Safran says he was unsurprised about Gunn’s character choice, because Gunn put in a lot of development below the surface for Peacemaker, especially in regards to him having a difficult father. “I knew that James wanted to tell that story and that he wanted to really go deep with John [Cena] on that character. And when you watch the series, you realise that his dad was every bit as bad as Bloodsport’s dad was – and in some ways, much worse. That was just a tiny little Easter egg in there, and it all gets unpacked in the series.”
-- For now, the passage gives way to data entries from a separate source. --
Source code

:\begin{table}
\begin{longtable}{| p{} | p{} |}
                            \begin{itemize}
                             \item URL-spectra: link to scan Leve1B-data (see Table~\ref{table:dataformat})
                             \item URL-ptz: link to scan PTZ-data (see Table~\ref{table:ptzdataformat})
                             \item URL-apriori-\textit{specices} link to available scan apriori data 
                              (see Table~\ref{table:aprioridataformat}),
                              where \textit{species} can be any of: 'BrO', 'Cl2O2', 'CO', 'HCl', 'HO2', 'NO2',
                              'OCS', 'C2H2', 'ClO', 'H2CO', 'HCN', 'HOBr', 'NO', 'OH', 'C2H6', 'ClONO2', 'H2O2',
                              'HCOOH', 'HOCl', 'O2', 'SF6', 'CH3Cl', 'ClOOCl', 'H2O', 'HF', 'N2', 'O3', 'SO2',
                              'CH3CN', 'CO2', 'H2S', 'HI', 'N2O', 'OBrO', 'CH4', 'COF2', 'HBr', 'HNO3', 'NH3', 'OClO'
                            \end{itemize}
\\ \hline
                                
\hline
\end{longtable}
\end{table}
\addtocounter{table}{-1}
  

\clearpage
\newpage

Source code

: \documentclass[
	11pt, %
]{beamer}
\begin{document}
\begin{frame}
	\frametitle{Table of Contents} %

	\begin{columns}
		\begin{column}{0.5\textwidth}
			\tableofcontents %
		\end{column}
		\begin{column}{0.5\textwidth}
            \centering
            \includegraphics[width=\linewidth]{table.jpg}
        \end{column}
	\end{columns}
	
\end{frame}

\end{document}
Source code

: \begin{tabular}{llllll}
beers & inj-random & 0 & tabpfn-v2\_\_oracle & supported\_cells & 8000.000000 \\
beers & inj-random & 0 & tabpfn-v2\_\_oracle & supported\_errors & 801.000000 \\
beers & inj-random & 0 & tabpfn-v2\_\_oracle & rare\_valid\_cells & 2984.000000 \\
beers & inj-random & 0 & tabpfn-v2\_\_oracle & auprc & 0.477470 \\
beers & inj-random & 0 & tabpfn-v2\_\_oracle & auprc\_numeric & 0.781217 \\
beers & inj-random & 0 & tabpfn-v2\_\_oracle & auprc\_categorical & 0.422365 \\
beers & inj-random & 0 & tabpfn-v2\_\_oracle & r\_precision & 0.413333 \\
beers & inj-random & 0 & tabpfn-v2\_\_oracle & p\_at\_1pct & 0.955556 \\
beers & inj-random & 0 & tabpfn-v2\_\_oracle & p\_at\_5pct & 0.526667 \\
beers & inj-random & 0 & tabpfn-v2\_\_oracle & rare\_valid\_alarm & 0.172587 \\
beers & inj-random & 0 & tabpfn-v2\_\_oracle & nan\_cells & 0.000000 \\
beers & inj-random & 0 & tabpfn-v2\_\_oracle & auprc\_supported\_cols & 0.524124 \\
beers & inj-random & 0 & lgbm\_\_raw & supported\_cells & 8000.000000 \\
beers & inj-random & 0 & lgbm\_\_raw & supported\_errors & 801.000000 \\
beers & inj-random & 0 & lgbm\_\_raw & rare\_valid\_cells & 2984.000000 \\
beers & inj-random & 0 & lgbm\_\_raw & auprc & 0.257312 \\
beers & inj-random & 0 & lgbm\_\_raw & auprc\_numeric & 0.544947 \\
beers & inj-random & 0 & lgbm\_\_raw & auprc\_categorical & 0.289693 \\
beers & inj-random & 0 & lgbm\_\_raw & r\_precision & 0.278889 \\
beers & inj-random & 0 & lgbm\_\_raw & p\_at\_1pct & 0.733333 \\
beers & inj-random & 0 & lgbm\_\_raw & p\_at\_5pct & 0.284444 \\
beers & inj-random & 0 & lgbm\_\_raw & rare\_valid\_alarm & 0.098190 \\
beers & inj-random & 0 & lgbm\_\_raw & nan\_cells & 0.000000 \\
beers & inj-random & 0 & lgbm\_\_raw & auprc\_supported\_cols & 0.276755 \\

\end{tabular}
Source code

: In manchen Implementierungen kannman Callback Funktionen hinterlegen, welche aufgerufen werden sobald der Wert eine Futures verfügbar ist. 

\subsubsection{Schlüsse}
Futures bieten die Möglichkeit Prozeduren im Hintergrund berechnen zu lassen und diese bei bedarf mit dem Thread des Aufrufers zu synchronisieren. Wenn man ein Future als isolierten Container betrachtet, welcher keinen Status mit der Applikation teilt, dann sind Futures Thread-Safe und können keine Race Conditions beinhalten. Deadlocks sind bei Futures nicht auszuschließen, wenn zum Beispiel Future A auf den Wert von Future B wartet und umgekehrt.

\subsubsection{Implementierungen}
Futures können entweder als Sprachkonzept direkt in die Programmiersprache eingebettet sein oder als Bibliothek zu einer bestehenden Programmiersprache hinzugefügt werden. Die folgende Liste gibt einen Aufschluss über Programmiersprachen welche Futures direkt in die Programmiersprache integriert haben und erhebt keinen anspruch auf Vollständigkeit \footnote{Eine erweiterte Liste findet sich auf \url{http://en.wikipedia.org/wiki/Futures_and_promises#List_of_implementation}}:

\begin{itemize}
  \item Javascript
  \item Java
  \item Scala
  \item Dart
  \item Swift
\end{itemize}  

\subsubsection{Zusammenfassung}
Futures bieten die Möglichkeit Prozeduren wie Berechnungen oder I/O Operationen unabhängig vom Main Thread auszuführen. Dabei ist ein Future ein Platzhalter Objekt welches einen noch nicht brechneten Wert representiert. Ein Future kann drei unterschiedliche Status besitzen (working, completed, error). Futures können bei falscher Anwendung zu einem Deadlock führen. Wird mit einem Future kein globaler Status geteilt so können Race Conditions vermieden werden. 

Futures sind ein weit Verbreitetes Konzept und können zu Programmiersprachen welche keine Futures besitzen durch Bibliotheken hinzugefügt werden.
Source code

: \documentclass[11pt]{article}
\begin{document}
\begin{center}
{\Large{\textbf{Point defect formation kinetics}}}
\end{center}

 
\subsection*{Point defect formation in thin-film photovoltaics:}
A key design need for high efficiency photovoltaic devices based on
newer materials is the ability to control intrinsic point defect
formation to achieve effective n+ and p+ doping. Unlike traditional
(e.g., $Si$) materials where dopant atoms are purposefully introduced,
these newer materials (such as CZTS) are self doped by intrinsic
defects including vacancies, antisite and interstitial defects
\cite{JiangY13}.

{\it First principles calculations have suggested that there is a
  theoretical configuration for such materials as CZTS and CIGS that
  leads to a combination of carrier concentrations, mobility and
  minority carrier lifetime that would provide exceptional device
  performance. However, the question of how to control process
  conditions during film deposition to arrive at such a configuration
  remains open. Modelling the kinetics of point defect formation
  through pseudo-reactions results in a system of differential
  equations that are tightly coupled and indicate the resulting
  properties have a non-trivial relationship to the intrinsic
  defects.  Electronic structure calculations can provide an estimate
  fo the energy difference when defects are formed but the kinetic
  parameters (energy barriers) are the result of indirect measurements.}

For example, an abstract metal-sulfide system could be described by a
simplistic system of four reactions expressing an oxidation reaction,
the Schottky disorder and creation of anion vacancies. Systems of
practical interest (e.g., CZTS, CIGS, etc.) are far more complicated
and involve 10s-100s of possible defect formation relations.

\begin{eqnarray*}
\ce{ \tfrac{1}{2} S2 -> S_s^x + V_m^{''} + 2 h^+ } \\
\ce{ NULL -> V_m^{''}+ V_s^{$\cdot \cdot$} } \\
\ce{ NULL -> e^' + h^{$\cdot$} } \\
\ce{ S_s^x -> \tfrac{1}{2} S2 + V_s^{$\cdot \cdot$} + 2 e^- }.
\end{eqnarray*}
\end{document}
Safran and Gunn also knew they had comedic/action gold with Cena’s take on Christopher Smith, which would only blossom given several hours to explore the character’s origins. “I think he felt with John there was a real untapped acting resource there, and that people will be very surprised to see how deep John can go,” Safran says of Gunn’s affinity for the actor. “We knew that he could go there, and there’s a real pleasure in bringing that to a wider audience.”

As a producer working on the DC Extended Universe, Safran is a key orchestrator of some of the connectivity in the various DC movies in production. But he says no-one from the studios laid out ground rules for how a Peacemaker series should exist within the current canon.

“It’s a good question, but what James was pitching obviously fitted within whatever greater concepts that Warner Bros, Warner Media, DC etc had in mind,” Safran says.

“I don’t think there was any character that we wanted to use that you can’t use because it’s spoken for elsewhere. I think the Peacemaker universe, if you will, was very much its own universe. We weren’t really treading on a lot of toes at that point. I don’t think it was carte blanche, ‘Do anything you want to do’ either. But we felt that way at times because what James wanted to do was very specific, and they were gung-ho in supporting it.”

Safran also reiterates that Gunn was unfettered when it came to making an adult series that leaned into everything that The Suicide Squad embraced. “We would hand in each episode and literally [executives] would call him to say, ‘Guys, we just really liked it’. There were not a lot of notes – which I think is unusual, because the quality of the HBO shows in the past is so incredibly high. James knew the show that he wanted to make, and because he was writing all eight episodes, it was just all from the brain of James Gunn.”